*Task details*.
Reproduce each entry below in full, exactly as it was given.

Dataset entries

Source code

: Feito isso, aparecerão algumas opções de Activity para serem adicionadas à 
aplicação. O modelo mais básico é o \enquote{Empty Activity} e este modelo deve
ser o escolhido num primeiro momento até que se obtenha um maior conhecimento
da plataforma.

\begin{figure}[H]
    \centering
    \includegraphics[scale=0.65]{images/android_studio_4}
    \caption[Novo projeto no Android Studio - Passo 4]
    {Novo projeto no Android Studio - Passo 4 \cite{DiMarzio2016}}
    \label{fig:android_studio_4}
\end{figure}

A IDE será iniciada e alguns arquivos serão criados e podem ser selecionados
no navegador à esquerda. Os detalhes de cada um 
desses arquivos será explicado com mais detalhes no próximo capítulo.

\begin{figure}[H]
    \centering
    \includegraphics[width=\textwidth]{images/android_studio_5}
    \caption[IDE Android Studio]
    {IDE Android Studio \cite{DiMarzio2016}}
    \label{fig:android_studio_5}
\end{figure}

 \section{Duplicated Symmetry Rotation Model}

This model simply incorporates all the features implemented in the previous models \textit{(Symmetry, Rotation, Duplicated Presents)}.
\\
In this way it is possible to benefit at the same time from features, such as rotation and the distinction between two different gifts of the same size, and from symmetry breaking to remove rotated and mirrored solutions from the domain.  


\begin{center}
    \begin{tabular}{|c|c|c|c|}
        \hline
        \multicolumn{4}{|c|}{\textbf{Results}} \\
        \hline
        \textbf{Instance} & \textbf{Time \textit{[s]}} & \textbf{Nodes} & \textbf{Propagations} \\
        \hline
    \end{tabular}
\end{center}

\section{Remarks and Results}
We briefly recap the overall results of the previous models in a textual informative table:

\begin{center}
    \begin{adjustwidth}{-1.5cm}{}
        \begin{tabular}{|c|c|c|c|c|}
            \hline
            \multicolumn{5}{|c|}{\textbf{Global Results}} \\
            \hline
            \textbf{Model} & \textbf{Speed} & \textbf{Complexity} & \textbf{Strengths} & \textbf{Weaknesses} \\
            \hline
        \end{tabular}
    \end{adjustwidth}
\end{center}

*Result*.
Source code

: Feito isso, aparecerão algumas opções de Activity para serem adicionadas à 
aplicação. O modelo mais básico é o \enquote{Empty Activity} e este modelo deve
ser o escolhido num primeiro momento até que se obtenha um maior conhecimento
da plataforma.

\begin{figure}[H]
    \centering
    \includegraphics[scale=0.65]{images/android_studio_4}
    \caption[Novo projeto no Android Studio - Passo 4]
    {Novo projeto no Android Studio - Passo 4 \cite{DiMarzio2016}}
    \label{fig:android_studio_4}
\end{figure}

A IDE será iniciada e alguns arquivos serão criados e podem ser selecionados
no navegador à esquerda. Os detalhes de cada um 
desses arquivos será explicado com mais detalhes no próximo capítulo.

\begin{figure}[H]
    \centering
    \includegraphics[width=\textwidth]{images/android_studio_5}
    \caption[IDE Android Studio]
    {IDE Android Studio \cite{DiMarzio2016}}
    \label{fig:android_studio_5}
\end{figure}

 \section{Duplicated Symmetry Rotation Model}

This model simply incorporates all the features implemented in the previous models \textit{(Symmetry, Rotation, Duplicated Presents)}.
\\
In this way it is possible to benefit at the same time from features, such as rotation and the distinction between two different gifts of the same size, and from symmetry breaking to remove rotated and mirrored solutions from the domain.  


\begin{center}
    \begin{tabular}{|c|c|c|c|}
        \hline
        \multicolumn{4}{|c|}{\textbf{Results}} \\
        \hline
        \textbf{Instance} & \textbf{Time \textit{[s]}} & \textbf{Nodes} & \textbf{Propagations} \\
        \hline
    \end{tabular}
\end{center}

\section{Remarks and Results}
We briefly recap the overall results of the previous models in a textual informative table:

\begin{center}
    \begin{adjustwidth}{-1.5cm}{}
        \begin{tabular}{|c|c|c|c|c|}
            \hline
            \multicolumn{5}{|c|}{\textbf{Global Results}} \\
            \hline
            \textbf{Model} & \textbf{Speed} & \textbf{Complexity} & \textbf{Strengths} & \textbf{Weaknesses} \\
            \hline
        \end{tabular}
    \end{adjustwidth}
\end{center}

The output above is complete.